Cadbury Acquisition Drives Profit at Kraft Foods
The acquisition of Cadbury has helped Kraft Foods to report higher than expected second quarter profit despite a decline in its North American sales. Cadbury contributed 91% of the 25% rise in the US-based food and beverage giant’s net revenues to $12.3b during the quarter.
Kraft Foods’ operating income increased 16.8% to $1.70b, including a favourable impact of 17.8 percentage points from Cadbury’s operations, partially offset by a negative 11.0 percentage point impact from integration program and acquisition-related costs.
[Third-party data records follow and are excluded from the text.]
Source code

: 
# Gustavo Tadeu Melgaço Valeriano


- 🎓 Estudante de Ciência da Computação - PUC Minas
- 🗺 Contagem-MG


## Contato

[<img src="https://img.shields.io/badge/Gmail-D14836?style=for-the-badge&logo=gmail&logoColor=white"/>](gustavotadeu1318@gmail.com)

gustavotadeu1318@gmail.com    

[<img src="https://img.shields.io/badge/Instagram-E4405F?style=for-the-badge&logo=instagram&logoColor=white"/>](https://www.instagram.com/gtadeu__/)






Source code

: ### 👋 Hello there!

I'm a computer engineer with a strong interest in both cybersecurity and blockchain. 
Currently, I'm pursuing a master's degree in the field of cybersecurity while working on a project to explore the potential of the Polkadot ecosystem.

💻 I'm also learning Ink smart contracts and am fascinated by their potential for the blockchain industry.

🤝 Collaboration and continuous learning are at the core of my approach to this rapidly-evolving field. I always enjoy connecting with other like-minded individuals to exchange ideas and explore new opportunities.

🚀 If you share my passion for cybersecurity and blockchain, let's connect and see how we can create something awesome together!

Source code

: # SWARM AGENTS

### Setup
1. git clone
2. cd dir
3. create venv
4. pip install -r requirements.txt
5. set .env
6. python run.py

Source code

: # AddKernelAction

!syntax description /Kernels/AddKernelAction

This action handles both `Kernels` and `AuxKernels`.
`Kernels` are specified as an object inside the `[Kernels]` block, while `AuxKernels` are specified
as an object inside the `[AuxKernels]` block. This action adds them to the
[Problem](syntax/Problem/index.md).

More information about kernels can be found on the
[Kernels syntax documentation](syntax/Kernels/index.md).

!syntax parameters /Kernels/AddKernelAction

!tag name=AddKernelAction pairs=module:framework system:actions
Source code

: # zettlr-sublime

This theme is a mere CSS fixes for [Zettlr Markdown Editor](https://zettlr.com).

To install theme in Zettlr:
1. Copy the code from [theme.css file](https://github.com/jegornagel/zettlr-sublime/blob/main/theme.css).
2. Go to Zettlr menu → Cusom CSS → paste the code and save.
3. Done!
“We delivered strong earnings in the quarter and the first half of the year, despite difficult conditions in many markets that tempered top-line growth,” says Irene Rosenfeld, chairman and chief executive of Kraft Foods. “We’re making excellent progress on the Cadbury integration and expect to realise even greater synergies. In light of our strong earnings momentum, we will reinvest our 2010 upside to build our brands and to harmonise business practices. We will deliver at least $2.00 of operating EPS this year while building a stronger foundation to achieve top-tier growth in 2011.”
Kraft Foods has increased its estimate of total cost synergies expected from the integration of Cadbury from $675m to at least $750m and has accordingly adjusted the total costs of the integration programme from approximately $1.3b to $1.5b.